Recuerdo que la primera vez que me dieron
instrucciones de meditación, la profesora me describió la técnica, me dio las
instrucciones necesarias para la práctica y luego añadió: «Pero, por favor, no
salgas de aquí pensando que la meditación te va a dar unas vacaciones de la
irritación.» De alguna manera, todas las advertencias del mundo no llegan a
disuadirnos; de hecho, nos acercan más al sendero.
«Nadie nos dice nunca
que debemos dejar de huir del miedo.»
De lo que estamos hablando es de
llegar a conocer el miedo, de familiarizarnos con él, de mirarle directamente a
los ojos; no como una forma de resolver los problemas, sino como una manera de
deshacer completamente las viejas maneras de ver, oír, oler, saborear y pensar.
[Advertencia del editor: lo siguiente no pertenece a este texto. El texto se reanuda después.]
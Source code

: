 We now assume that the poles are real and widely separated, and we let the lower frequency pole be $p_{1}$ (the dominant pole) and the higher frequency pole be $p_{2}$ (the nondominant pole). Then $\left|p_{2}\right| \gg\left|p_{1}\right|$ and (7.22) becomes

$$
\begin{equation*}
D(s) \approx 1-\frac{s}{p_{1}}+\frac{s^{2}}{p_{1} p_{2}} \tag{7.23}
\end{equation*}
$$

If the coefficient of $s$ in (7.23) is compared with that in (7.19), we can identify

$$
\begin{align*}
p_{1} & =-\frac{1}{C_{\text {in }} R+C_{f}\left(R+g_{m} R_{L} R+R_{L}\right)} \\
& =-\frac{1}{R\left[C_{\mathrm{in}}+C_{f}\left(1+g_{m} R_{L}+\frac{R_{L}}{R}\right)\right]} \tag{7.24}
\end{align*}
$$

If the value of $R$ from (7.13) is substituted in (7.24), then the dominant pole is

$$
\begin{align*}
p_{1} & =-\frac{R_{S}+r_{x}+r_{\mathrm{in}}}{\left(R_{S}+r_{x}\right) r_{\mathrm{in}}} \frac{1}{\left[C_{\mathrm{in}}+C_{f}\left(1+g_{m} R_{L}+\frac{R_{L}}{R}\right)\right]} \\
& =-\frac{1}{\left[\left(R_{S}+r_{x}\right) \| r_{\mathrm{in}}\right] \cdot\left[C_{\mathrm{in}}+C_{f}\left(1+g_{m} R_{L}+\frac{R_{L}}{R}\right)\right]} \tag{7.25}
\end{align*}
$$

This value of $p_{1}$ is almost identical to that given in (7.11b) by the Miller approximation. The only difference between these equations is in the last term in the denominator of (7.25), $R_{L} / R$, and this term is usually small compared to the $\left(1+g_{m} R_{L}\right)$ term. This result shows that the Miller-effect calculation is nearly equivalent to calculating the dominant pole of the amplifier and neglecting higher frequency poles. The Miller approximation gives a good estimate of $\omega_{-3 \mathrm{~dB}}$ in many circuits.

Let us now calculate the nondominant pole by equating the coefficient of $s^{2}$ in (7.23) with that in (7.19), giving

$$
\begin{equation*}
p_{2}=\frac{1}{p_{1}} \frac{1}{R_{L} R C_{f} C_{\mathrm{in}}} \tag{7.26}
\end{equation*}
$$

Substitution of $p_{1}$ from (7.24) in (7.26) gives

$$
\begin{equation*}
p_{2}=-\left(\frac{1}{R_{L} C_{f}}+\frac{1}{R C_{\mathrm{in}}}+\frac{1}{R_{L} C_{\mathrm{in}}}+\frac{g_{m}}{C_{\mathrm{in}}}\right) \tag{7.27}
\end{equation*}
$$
La verdad es que, cuando realmente
comencemos a hacerlo no va a quedar mucho espacio para la arrogancia que
resulta de aferramos a nuestros ideales. La arrogancia que inevitablemente
aflorará va a ser vapuleada de continuo por nuestro propio coraje de ir un paso
más allá.
Los descubrimientos que
experimentaremos mediante la práctica no tienen nada que ver con ninguna
creencia. Tienen mucho que ver con tener el coraje de morir, el coraje de morir
continuamente.
«Lo más descorazonador de todo es
nuestra forma de engañarnos para evitar el momento presente.»
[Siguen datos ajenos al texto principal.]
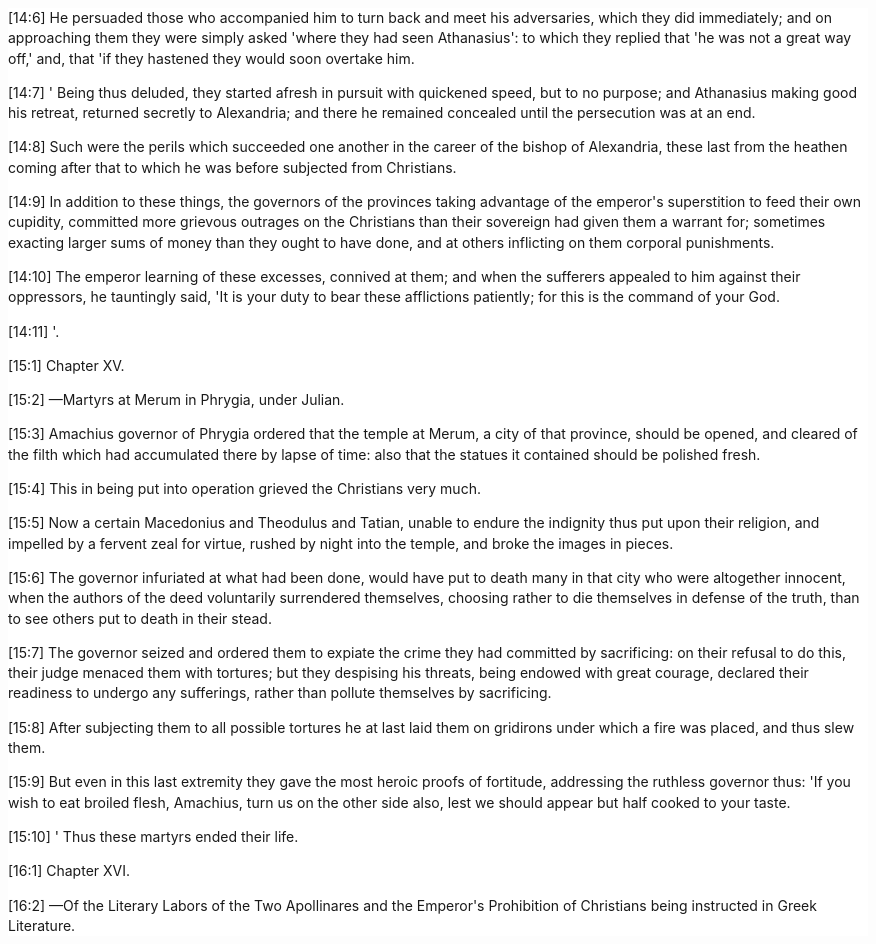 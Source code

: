 [14:6] He persuaded those who accompanied him to turn back and meet his adversaries, which they did immediately; and on approaching them they were simply asked 'where they had seen Athanasius': to which they replied that 'he was not a great way off,' and, that 'if they hastened they would soon overtake him.

[14:7] ' Being thus deluded, they started afresh in pursuit with quickened speed, but to no purpose; and Athanasius making good his retreat, returned secretly to Alexandria; and there he remained concealed until the persecution was at an end.

[14:8] Such were the perils which succeeded one another in the career of the bishop of Alexandria, these last from the heathen coming after that to which he was before subjected from Christians.

[14:9] In addition to these things, the governors of the provinces taking advantage of the emperor's superstition to feed their own cupidity, committed more grievous outrages on the Christians than their sovereign had given them a warrant for; sometimes exacting larger sums of money than they ought to have done, and at others inflicting on them corporal punishments.

[14:10] The emperor learning of these excesses, connived at them; and when the sufferers appealed to him against their oppressors, he tauntingly said, 'It is your duty to bear these afflictions patiently; for this is the command of your God.

[14:11] '.

[15:1] Chapter XV.

[15:2] —Martyrs at Merum in Phrygia, under Julian.

[15:3] Amachius governor of Phrygia ordered that the temple at Merum, a city of that province, should be opened, and cleared of the filth which had accumulated there by lapse of time: also that the statues it contained should be polished fresh.

[15:4] This in being put into operation grieved the Christians very much.

[15:5] Now a certain Macedonius and Theodulus and Tatian, unable to endure the indignity thus put upon their religion, and impelled by a fervent zeal for virtue, rushed by night into the temple, and broke the images in pieces.

[15:6] The governor infuriated at what had been done, would have put to death many in that city who were altogether innocent, when the authors of the deed voluntarily surrendered themselves, choosing rather to die themselves in defense of the truth, than to see others put to death in their stead.

[15:7] The governor seized and ordered them to expiate the crime they had committed by sacrificing: on their refusal to do this, their judge menaced them with tortures; but they despising his threats, being endowed with great courage, declared their readiness to undergo any sufferings, rather than pollute themselves by sacrificing.

[15:8] After subjecting them to all possible tortures he at last laid them on gridirons under which a fire was placed, and thus slew them.

[15:9] But even in this last extremity they gave the most heroic proofs of fortitude, addressing the ruthless governor thus: 'If you wish to eat broiled flesh, Amachius, turn us on the other side also, lest we should appear but half cooked to your taste.

[15:10] ' Thus these martyrs ended their life.

[16:1] Chapter XVI.

[16:2] —Of the Literary Labors of the Two Apollinares and the Emperor's Prohibition of Christians being instructed in Greek Literature.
Nadie nos dice nunca que debemos
dejar de huir del miedo. Raras veces se nos dice que nos acerquemos más, que
sigamos allí, que nos familiaricemos con él.
En una ocasión le pregunté al maestro
zen Kobun Chino cómo se relacionaba con el miedo, y me dijo: «Concuerdo con él;
concuerdo.» Pero el consejo que solemos recibir es el de edulcorarlo, diluirlo,
tomar una píldora o distraernos: cualquier cosa para hacerlo desaparecer.
Lo que solemos hacer de modo natural
es disociarnos del miedo. Ante la menor insinuación de su presencia nos
descentramos y nos evadimos. Cuando sentimos que viene, desaparecemos. Y es
bueno saber que solemos actuar así, pero no para castigarnos por ello, sino
para desarrollar la compasión incondicional. Lo más descorazonador de todo es
nuestra forma de engañarnos para evitar el momento presente.
«Nada es lo que pensábamos; esto es
algo que puedo afirmar con toda confianza.»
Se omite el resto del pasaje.